More than 93 percent of Ohio’s teachers are white, 4 percent are black, 0.7 percent are Hispanic, 0.4 percent are Asian and 0.1 percent identify as multiracia­l. Meanwhile, of Ohio’s 1.2 million K-12 students, 71.1 percent are white, 16.5 percent are black, 5.2 percent are Hispanic, 2.2 percent are Asian or Pacific Islander and 4.8 percent are multiracia­l, according to 2015-16 statistics from the Ohio Department of Education.

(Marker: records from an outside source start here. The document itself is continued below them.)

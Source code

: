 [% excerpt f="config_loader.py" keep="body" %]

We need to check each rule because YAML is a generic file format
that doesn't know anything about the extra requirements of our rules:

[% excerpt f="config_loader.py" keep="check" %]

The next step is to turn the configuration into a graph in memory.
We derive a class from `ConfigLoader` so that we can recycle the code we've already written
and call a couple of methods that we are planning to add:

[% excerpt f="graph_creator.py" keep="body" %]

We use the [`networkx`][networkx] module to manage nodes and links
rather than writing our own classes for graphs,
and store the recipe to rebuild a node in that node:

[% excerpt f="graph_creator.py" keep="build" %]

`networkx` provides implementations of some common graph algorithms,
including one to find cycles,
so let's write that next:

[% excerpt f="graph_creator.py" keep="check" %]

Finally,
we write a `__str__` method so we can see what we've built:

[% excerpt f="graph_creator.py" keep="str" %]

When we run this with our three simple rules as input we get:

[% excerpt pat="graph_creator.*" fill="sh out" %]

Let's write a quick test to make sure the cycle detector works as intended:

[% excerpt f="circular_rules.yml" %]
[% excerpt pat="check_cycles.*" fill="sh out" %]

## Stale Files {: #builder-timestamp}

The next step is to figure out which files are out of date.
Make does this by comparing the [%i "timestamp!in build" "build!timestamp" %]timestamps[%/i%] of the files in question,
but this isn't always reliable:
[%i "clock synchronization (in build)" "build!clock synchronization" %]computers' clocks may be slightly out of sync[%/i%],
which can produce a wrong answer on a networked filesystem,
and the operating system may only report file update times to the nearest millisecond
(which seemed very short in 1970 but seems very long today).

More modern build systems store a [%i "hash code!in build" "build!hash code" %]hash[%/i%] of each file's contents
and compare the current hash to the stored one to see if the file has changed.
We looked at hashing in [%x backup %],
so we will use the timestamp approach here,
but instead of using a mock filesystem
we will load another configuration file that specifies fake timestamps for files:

This is a national issue, but Ohio’s school staffing is less diverse than in the nation overall. About 82 percent of American teachers are white, 6.8 percent are black, 7.8 percent are Hispanic, 1.8 percent are Asian and 1 percent are multiracia­l, according to the most recent figures available from the National Center for Education Statistics.

Nationally, minority teachers tend to go to urban districts, and that holds true in Ohio. About 61.5 percent of Ohio’s black teachers are found in 10 school districts: Dayton, Trotwood-Madison, Cincinnati, Cleveland, Columbus, Toledo, Akron, East Cleveland, Cleveland Heights, and Shaker Heights (in suburban Cleveland).

Some of the disparity goes back to job retention. In 201213, the annual turnover rate was 18.9 percent for minority teachers, and 15 percent for white teachers, according to federal education statistics.

Renee Middleton, dean of Ohio University’s Patton College of Education, said her college has made minority recruitmen­t a priority and numbers are moving in the right direction. Minority students at Patton (not all of whom are going into teaching; Patton offers hospitalit­y majors, too) have increased from 12 percent in 2010 to 18.6 percent for 2016; undergradu­ate students are 12.2 percent minority and graduate students are 30.5 percent minority.

Ohio State University’s education college is trying new ways to lure under-represente­d groups into teaching, said Noelle Arnold, an associate dean in charge of diversity.

One step was moving from a master’s degree-only program to a bachelor’s degree, to increase affordabil­ity and access, she said. The creation of the Early Childhood Educator Pipeline Scholarshi­p is another way, intended to increase diversity among local early-childhood teachers who take care of low-income and minority children.

OSU’s education college also has paired up with the Fisher College of Business for the BRIGHT program to train school leaders who commit to becoming principals in high-poverty public schools. Arnold said it has significan­t minority enrollment.

Middleton said that in an era when Americans from different perspectiv­es seem to have forgotten how to listen to each other and compromise, having a teacher of a different race or upbringing at the front of a classroom can be beneficial to democracy.